Initially, before the water droplet meets any other material surface, it's (ideal) initial spherical shape sphere contains and maintains an isotropic pressure distribution. Surface tension, due to cohesive forces, tends keeps the water molecules bound in the spherical shape. 

In your question, you then introduce a hydrophobic surface, in this case wax paper, which will obviously minimise the conversion of cohesion to adhesion, but also obviously will distort the ideal spherical shape towards one with an elliptical cross section.
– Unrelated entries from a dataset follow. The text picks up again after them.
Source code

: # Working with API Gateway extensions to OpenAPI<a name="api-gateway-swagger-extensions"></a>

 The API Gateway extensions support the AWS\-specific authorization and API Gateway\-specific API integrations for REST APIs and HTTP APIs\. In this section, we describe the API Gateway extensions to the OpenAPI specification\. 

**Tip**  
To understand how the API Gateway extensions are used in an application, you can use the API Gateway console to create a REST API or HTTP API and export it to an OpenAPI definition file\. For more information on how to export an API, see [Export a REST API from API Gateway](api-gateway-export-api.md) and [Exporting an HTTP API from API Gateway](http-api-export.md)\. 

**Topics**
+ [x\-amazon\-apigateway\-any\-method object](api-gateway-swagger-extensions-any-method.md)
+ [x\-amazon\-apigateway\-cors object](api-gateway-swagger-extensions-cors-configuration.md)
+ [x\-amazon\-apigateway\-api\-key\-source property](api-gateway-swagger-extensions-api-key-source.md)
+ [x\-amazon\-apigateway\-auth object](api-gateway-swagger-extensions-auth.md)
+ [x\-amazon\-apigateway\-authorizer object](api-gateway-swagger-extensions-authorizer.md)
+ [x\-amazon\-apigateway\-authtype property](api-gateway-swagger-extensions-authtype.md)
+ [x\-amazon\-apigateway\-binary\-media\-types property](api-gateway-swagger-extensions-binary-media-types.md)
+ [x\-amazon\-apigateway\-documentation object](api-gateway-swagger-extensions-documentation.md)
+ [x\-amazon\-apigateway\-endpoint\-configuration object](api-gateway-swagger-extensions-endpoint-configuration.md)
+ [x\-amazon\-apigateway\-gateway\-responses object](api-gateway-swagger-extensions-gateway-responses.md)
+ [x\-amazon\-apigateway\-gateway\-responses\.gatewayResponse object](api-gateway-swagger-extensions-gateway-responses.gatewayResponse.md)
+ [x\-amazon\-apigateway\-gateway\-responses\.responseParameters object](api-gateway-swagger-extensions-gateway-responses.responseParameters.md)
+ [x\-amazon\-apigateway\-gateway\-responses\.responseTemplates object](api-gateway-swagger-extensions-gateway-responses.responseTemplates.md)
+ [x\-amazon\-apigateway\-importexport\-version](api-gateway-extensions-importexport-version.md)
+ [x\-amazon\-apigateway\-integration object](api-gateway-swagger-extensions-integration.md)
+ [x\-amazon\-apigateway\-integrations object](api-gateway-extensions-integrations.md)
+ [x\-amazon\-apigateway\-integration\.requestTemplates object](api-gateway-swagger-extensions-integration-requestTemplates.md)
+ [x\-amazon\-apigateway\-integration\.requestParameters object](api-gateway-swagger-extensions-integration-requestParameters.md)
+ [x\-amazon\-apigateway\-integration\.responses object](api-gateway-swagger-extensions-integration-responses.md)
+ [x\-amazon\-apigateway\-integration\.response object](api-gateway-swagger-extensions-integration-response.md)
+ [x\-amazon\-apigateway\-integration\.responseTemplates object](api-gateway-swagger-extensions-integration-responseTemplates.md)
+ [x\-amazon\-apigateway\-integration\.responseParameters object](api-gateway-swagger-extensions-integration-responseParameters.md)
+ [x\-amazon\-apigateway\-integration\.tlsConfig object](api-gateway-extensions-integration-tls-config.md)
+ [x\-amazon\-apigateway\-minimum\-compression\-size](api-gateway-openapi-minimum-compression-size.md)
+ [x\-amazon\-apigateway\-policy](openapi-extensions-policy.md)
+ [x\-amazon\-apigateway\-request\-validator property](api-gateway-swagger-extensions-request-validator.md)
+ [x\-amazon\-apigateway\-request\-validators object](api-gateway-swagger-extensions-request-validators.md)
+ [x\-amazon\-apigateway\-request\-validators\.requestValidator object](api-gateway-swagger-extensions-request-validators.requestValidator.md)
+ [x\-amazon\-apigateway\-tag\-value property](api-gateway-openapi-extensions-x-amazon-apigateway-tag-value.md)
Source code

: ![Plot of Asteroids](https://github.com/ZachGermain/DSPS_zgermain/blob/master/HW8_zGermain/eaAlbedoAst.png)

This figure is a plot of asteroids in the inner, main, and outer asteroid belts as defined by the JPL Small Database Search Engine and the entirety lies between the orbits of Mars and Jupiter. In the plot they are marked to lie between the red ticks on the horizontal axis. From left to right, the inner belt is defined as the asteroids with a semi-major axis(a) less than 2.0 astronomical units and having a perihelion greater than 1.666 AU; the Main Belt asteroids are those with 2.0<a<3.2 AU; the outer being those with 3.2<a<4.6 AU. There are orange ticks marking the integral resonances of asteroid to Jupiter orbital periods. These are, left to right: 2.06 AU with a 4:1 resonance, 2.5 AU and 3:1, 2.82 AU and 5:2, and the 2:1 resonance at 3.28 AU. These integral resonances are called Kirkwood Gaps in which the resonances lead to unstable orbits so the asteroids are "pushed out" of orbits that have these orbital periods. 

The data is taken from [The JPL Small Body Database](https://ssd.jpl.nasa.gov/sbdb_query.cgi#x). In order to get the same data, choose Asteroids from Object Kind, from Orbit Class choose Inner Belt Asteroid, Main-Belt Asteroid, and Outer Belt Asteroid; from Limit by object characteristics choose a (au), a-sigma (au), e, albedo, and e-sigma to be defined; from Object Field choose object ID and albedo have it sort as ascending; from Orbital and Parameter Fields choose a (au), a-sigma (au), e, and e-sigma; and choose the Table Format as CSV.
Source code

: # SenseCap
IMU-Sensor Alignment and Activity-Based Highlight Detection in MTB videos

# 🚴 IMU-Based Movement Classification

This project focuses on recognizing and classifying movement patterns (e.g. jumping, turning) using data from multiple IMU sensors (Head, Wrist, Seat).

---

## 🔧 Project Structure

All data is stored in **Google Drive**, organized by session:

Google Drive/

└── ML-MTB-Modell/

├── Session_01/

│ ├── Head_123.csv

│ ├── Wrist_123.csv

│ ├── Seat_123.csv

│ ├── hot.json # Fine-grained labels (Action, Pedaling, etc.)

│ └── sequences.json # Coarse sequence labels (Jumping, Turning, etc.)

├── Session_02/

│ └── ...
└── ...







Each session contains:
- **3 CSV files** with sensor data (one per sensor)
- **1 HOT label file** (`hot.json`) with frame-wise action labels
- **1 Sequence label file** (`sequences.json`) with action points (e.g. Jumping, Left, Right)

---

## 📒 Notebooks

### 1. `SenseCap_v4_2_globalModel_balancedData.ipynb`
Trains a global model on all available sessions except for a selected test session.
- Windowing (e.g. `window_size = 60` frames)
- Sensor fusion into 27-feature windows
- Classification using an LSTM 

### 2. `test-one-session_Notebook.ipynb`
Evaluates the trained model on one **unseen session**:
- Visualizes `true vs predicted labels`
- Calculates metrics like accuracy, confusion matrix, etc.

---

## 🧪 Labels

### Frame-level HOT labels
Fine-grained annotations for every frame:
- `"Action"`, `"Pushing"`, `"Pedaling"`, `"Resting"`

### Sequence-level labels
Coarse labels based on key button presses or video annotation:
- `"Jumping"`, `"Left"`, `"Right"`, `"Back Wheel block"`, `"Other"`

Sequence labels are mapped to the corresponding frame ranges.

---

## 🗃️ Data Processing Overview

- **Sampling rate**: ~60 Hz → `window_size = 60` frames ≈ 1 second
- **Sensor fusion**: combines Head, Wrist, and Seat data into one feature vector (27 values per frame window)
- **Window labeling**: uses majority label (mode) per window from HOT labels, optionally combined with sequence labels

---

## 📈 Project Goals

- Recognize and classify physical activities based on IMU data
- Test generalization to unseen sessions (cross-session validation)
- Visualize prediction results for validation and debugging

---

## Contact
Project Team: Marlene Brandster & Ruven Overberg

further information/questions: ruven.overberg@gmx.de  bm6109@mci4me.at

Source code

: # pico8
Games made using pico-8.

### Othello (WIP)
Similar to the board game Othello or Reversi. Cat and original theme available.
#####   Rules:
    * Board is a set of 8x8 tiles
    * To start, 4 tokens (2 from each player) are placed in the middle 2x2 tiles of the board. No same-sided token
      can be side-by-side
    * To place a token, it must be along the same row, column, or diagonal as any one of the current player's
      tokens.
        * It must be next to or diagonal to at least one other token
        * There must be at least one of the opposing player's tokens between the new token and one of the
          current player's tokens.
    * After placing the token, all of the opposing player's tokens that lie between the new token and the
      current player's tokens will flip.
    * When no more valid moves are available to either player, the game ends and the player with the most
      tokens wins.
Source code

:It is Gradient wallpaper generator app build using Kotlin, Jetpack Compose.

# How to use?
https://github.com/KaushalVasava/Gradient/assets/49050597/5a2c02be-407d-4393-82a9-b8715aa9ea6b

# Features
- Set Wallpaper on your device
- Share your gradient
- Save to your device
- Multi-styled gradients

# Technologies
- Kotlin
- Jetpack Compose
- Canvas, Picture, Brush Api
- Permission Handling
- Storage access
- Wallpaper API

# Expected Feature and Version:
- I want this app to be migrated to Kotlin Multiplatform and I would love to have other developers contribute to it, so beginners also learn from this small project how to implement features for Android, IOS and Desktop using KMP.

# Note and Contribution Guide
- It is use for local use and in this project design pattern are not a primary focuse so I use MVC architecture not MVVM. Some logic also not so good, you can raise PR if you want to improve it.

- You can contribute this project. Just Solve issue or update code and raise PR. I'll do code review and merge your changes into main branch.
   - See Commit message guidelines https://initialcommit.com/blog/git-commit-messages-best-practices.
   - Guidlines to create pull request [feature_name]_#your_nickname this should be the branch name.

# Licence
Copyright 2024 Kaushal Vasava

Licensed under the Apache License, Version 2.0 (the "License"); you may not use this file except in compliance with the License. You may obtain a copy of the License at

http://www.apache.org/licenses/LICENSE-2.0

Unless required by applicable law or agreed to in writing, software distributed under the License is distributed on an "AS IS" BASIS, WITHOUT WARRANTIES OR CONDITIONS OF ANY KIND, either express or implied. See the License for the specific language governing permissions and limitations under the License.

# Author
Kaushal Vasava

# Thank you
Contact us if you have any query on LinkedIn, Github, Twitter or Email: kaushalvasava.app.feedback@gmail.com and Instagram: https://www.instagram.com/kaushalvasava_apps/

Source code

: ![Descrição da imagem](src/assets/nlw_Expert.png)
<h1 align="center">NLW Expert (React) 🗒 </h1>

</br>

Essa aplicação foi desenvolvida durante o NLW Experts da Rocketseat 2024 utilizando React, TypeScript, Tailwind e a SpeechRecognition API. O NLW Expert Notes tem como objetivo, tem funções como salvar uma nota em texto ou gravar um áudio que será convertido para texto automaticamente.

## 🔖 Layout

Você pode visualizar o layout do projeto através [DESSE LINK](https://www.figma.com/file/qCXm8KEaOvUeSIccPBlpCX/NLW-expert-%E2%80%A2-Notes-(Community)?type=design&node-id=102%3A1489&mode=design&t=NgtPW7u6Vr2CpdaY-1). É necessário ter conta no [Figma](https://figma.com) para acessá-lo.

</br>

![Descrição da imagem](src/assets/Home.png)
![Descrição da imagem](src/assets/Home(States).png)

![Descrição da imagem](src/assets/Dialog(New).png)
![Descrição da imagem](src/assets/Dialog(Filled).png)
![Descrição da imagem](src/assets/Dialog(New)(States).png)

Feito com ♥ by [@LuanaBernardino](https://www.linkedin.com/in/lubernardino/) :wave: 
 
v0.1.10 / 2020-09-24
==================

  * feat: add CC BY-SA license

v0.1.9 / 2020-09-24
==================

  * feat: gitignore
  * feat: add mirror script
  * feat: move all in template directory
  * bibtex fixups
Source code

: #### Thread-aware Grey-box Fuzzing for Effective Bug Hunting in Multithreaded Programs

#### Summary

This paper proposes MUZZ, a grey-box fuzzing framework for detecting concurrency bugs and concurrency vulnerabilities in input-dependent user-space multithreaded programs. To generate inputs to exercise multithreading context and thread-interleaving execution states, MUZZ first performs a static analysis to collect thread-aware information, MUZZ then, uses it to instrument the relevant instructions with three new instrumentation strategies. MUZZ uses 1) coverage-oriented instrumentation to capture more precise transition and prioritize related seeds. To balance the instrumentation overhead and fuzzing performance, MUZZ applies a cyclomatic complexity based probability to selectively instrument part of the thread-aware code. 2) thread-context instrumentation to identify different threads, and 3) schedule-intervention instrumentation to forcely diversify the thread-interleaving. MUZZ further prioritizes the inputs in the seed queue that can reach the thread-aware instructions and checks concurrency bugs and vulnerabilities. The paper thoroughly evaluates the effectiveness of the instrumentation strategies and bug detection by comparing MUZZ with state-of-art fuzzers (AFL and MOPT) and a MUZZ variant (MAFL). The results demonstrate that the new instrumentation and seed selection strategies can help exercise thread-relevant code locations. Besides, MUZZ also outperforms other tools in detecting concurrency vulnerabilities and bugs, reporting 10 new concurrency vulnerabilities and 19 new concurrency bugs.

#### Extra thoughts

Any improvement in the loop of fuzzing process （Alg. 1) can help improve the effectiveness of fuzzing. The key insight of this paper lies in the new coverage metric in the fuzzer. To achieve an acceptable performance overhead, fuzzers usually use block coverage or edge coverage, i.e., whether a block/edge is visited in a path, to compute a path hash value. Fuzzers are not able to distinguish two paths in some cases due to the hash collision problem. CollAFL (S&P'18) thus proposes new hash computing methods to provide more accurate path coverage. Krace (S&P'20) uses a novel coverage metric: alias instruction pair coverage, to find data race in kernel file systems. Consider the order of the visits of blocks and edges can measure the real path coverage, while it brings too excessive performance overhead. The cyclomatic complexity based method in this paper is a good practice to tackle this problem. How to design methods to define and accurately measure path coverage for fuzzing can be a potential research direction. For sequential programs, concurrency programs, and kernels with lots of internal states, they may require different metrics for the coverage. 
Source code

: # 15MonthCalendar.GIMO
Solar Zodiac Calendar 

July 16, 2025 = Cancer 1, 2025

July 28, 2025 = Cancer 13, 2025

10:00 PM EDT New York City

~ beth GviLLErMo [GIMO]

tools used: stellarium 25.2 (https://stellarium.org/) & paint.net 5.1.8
Luckily for me, the Young Laplace Equation, as taken from Wikipedia, is described as the equation involved in determining the resulting shape:

The Young–Laplace equation relates the pressure difference to the shape of the surface or wall and it is fundamentally important in the study of static capillary surfaces. It is a statement of normal stress balance for static fluids meeting at an interface, where the interface is treated as a surface (zero thickness):

$${\displaystyle {\begin{aligned}\Delta p&=-\gamma {\bar {\nabla }}\cdot {\hat {n}}\\&=2\gamma H\\&=\gamma \left({\frac {1}{R_{1}}}+{\frac {1}{R_{2}}}\right)\end{aligned}}}$$

where ${\displaystyle \Delta p}$ is the pressure difference across the fluid interface,

$γ$ is the surface tension (or wall tension), 

${\displaystyle {\hat {n}}}$ is the unit normal pointing out of the surface, 

${\displaystyle H}$ is the mean curvature,

${\displaystyle R_{1}}$ and ${\displaystyle R_{2}}$ are the principal radii of curvature.

Note that the ${\displaystyle {\bar {\nabla }}}$ is the divergence on surface, which is defined by $${\displaystyle {\bar {\nabla }}=\nabla -{\hat {n}}({\hat {n}}\cdot \nabla )}$$

Note that only normal stress is considered, this is because it can be shown that a static interface is possible only in the absence of tangential stress.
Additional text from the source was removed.